Heidi Cruz Compares Ted Cruz's Failed Presidential Campaign to the Fight to End Slavery

Impact

Just when you thought former presidential candidate and Texas Sen. Ted Cruz would blessedly drop out of the news cycle for a while, he has one last little exasperating announcement left in his campaign operation.

In a conference call Tuesday with their National Prayer Team, Cruz's wife, Goldman Sachs investment manager Heidi Cruz, told the former organizers his failed presidential bid was akin to the fight against slavery in the 19th century United States, the Texas Tribune's Patrick Svitek reported.

OK, just one highlight, really...

In the full quote, as reported by the Tribune, Heidi Cruz said "I don't want you to feel like any of this was in vain. I believe in the power of prayer. This doesn't always happen on the timing of man, and God does not work in four-year segments. Be full of faith and so full of joy that this team was chosen to fight a long battle. Think that slavery — it took 25 years to defeat slavery. That is a lot longer than four years.

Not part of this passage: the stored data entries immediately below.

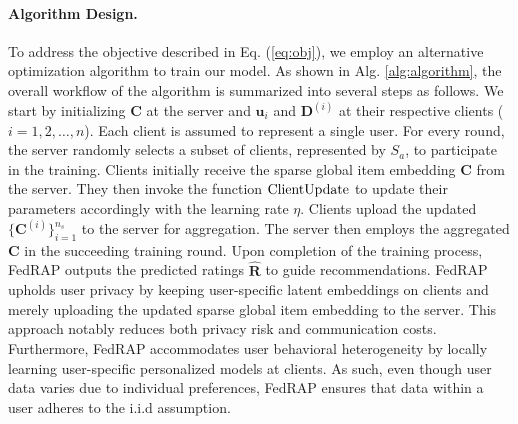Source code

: \documentclass{article} %
\newcommand{\customeqref}[1]{({\ref{#1}})}
\begin{document}
\paragraph{Algorithm Design.}
To address the objective described in Eq. \customeqref{eq:obj}, we employ an alternative optimization algorithm to train our model. 
As shown in Alg. \ref{alg:algorithm}, the overall workflow of the algorithm is summarized into several steps as follows.
We start by initializing $\mathbf{C}$ at the server and $\mathbf{u}_i$ and $\mathbf{D}^{(i)}$ at their respective clients ($i = 1, 2, \dots, n$). Each client is assumed to represent a single user.
For every round, the server randomly selects a subset of clients, represented by $S_a$, to participate in the training.
Clients initially receive the sparse global item embedding $\mathbf{C}$ from the server. They then invoke the function $\rm{ClientUpdate}$ to update their parameters accordingly with the learning rate $\eta$.
Clients upload the updated $\{\mathbf{C}^{(i)}\}^{n_s}_{i=1}$ to the server for aggregation. The server then employs the aggregated $\mathbf{C}$ in the succeeding training round.
Upon completion of the training process, FedRAP outputs the predicted ratings $\hat{\mathbf{R}}$ to guide recommendations.
FedRAP upholds user privacy by keeping user-specific latent embeddings on clients and merely uploading the updated sparse global item embedding to the server.
This approach notably reduces both privacy risk and communication costs. 
Furthermore, FedRAP accommodates user behavioral heterogeneity by locally learning user-specific personalized models at clients. As such, even though user data varies due to individual preferences, FedRAP ensures that data within a user adheres to the i.i.d assumption.
\end{document}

"We are full of energy. We're going to have a great vacation. We're going to keep moving forward."

Yeah.

As several Twitter users noted, even taken at face value, Cruz's comparison was a little off, given the fact the abolition movement existed for far longer than 25 years and eventually only triumphed after a civil war that killed up to 750,000 people.

As a presidential candidate, Cruz himself did not seem particularly concerned with the historical legacy of slavery.

Cruz repeatedly said outsiders should not inject their opinions into state-level debates over displays of Confederate symbols at public buildings. He later defended supporters of flying the rebel flag as remembering "not the racial oppression, but the historical traditions" of the South (that said traditions were pervasively defined by slavery and often had explicitly racist origins somehow escaped Cruz's notice).